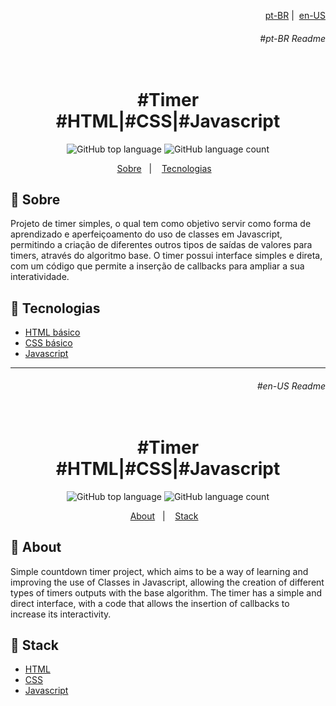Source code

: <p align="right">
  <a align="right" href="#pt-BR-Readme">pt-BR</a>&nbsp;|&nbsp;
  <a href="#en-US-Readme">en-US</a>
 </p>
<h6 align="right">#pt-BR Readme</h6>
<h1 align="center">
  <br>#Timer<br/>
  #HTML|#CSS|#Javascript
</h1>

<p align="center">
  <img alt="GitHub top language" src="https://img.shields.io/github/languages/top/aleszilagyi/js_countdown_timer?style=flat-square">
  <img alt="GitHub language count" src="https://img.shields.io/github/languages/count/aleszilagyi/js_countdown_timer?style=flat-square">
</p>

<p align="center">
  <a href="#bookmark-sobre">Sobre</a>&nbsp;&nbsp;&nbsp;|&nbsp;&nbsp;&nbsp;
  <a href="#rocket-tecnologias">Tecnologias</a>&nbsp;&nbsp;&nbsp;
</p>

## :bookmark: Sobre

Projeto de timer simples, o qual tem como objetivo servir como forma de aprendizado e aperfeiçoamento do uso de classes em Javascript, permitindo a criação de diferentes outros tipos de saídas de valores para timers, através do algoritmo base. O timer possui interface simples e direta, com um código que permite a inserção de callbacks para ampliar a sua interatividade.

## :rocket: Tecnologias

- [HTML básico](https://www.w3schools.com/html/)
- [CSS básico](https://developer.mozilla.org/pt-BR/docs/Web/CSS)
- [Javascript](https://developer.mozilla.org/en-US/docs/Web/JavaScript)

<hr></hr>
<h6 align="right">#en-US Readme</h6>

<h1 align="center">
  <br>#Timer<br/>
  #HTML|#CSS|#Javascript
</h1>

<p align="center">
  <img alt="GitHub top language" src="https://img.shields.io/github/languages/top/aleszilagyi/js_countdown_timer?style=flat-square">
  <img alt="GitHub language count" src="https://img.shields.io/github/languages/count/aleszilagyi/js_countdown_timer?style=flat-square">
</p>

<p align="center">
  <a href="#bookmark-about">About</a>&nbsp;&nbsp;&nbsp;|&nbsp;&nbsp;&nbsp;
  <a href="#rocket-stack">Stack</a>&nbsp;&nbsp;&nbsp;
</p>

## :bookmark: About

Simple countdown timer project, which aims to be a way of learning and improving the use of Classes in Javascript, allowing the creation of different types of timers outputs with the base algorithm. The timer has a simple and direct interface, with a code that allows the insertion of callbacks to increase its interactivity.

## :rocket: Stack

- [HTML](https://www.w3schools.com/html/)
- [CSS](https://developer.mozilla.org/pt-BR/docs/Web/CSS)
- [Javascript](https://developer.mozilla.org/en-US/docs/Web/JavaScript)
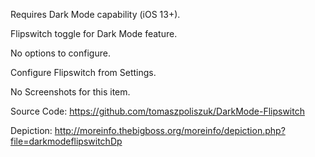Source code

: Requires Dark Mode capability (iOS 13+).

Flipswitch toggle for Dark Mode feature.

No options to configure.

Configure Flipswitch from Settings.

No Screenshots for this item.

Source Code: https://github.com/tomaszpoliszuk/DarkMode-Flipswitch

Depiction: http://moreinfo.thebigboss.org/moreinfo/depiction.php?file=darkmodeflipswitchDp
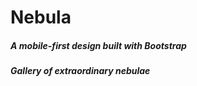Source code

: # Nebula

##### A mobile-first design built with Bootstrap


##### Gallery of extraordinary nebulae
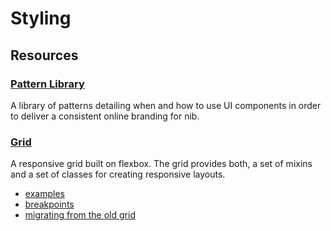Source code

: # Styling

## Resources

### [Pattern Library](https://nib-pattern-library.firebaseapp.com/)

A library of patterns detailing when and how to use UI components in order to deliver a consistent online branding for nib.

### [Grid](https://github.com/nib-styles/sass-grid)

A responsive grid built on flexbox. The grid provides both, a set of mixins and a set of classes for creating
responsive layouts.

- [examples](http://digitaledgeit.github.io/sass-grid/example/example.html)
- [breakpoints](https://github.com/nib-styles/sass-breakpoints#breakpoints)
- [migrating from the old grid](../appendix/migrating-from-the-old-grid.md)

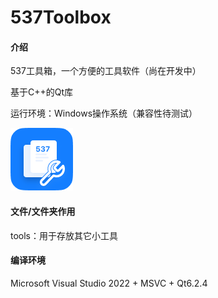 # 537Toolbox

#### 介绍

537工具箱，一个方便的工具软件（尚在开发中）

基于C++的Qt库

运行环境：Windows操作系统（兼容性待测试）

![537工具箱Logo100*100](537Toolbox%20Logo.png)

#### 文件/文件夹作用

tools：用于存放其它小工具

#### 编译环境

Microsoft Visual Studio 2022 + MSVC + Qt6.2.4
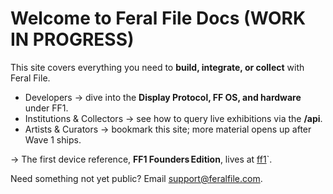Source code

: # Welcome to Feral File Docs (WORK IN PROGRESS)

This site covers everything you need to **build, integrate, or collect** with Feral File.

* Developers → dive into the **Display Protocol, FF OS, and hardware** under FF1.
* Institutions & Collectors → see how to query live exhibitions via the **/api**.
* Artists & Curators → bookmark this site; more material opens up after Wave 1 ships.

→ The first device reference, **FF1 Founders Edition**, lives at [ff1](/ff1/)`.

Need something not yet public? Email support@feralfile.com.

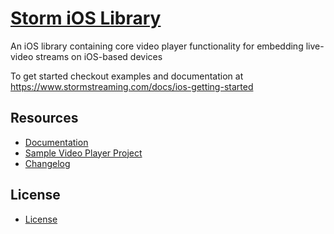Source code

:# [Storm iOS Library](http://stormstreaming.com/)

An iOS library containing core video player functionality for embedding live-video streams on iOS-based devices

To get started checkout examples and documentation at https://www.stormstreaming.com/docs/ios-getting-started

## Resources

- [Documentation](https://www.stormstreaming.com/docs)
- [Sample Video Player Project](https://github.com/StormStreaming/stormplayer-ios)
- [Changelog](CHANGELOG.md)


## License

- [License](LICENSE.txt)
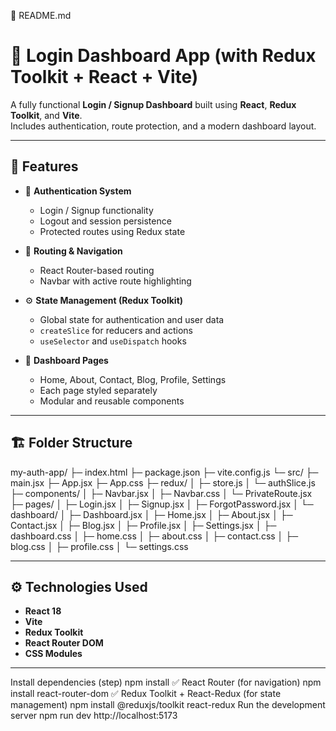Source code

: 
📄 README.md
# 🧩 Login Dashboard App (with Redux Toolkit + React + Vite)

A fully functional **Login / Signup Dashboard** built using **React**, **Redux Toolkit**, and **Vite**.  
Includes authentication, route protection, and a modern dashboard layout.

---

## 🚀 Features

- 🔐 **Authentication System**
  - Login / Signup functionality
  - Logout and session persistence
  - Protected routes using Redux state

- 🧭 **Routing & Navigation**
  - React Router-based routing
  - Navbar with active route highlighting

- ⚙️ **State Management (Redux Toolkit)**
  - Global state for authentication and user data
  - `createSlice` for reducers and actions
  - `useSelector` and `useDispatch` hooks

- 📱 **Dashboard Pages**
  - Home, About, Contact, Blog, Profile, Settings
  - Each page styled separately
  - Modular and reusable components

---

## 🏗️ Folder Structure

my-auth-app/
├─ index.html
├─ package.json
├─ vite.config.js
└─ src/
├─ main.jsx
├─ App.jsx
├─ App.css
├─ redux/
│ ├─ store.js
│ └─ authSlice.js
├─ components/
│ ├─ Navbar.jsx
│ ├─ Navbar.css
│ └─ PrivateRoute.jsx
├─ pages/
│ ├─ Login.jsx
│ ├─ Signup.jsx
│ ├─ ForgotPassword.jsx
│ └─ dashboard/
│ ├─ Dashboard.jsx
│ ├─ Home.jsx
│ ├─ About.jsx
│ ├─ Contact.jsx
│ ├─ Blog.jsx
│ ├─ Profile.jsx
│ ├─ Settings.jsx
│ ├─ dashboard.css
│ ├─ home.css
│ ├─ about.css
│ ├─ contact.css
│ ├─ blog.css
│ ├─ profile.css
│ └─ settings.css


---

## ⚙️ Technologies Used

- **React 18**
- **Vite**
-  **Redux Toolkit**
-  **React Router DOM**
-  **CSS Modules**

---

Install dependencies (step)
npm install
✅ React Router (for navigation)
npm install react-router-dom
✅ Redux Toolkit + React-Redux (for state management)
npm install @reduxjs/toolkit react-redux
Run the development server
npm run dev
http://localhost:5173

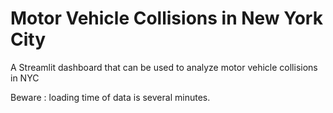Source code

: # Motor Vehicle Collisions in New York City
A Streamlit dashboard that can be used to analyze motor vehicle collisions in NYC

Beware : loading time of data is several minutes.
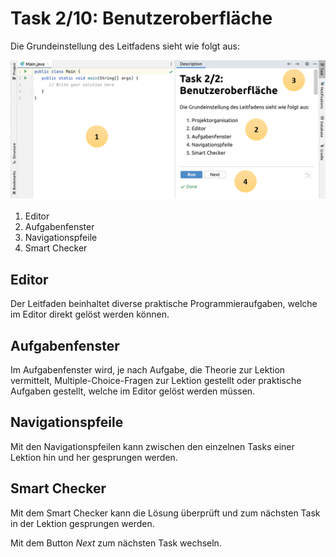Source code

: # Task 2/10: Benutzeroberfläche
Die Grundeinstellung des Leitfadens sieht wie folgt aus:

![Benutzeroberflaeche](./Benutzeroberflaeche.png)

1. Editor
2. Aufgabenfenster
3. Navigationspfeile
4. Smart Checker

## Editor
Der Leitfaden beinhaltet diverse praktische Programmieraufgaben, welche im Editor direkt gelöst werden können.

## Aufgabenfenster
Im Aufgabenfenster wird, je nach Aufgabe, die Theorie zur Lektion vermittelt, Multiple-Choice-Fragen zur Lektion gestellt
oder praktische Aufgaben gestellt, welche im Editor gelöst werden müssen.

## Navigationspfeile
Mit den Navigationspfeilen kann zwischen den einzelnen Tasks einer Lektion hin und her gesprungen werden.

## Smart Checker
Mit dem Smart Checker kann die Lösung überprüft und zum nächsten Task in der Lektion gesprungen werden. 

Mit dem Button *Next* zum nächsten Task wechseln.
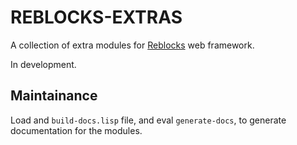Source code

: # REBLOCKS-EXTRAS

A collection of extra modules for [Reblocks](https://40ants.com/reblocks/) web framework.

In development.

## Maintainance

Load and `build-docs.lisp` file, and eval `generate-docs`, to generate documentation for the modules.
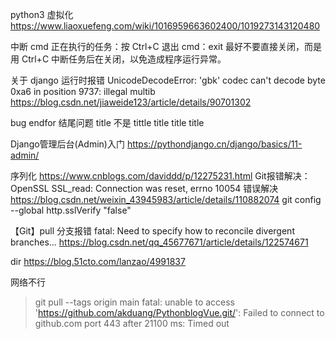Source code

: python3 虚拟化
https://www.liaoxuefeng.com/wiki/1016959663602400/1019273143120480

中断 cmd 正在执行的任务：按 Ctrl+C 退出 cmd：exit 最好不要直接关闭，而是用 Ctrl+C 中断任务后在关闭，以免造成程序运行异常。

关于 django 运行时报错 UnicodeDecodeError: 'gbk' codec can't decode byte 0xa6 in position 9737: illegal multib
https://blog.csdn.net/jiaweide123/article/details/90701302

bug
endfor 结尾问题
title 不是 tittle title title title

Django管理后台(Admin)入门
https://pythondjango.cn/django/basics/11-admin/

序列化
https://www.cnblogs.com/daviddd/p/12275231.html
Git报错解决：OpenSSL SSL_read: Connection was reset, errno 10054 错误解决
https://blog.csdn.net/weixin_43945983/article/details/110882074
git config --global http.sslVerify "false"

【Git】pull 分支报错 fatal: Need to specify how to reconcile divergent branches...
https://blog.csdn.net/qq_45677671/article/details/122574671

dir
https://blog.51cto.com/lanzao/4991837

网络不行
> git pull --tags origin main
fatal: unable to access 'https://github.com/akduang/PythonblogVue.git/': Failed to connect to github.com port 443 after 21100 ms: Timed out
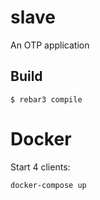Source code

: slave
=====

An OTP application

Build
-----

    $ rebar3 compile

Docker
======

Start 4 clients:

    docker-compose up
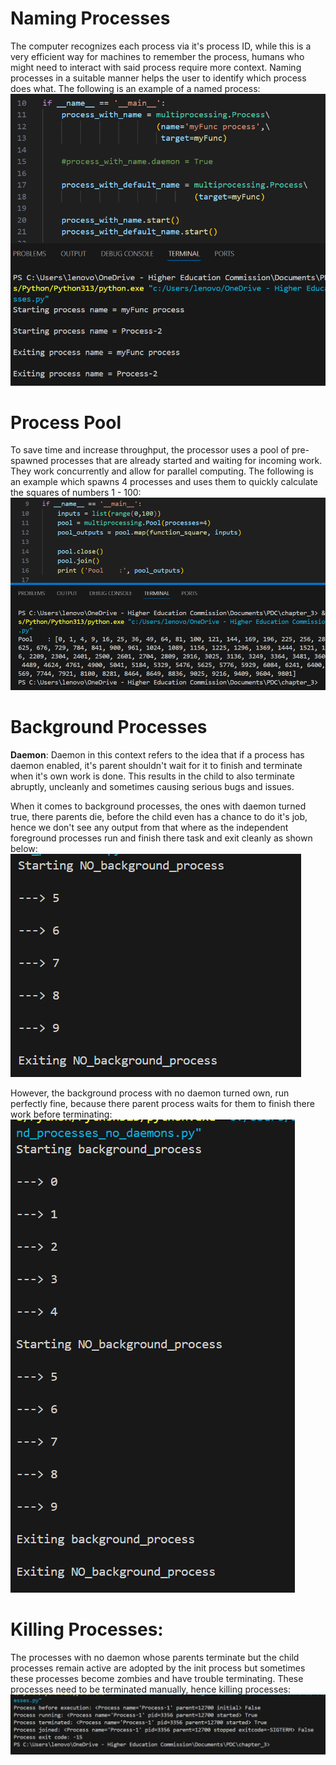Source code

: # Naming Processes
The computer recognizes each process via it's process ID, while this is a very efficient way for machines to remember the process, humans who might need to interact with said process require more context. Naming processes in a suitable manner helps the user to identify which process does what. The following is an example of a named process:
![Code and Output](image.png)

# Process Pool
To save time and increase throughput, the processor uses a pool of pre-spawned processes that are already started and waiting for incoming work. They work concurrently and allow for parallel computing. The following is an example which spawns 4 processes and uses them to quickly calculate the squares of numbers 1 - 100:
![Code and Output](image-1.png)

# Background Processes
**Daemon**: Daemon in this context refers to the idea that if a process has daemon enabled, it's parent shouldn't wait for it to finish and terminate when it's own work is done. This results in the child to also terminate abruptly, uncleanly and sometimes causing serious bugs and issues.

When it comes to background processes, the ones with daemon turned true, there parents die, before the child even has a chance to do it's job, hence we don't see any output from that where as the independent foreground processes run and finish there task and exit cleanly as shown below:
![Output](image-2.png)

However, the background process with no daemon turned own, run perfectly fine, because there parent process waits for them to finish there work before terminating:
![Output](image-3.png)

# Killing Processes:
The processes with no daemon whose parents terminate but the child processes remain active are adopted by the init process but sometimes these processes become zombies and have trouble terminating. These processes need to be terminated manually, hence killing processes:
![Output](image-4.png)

▸ **Problem details**
Output exactly the lines above, beginning at the one with "docker-compose up" and stopping after the one with "bugs and issues.". Pictures are to be omitted.

▸ **Response box**
    docker-compose up
Source code

: # Naming Processes
The computer recognizes each process via it's process ID, while this is a very efficient way for machines to remember the process, humans who might need to interact with said process require more context. Naming processes in a suitable manner helps the user to identify which process does what. The following is an example of a named process:
![Code and Output](image.png)

# Process Pool
To save time and increase throughput, the processor uses a pool of pre-spawned processes that are already started and waiting for incoming work. They work concurrently and allow for parallel computing. The following is an example which spawns 4 processes and uses them to quickly calculate the squares of numbers 1 - 100:
![Code and Output](image-1.png)

# Background Processes
**Daemon**: Daemon in this context refers to the idea that if a process has daemon enabled, it's parent shouldn't wait for it to finish and terminate when it's own work is done. This results in the child to also terminate abruptly, uncleanly and sometimes causing serious bugs and issues.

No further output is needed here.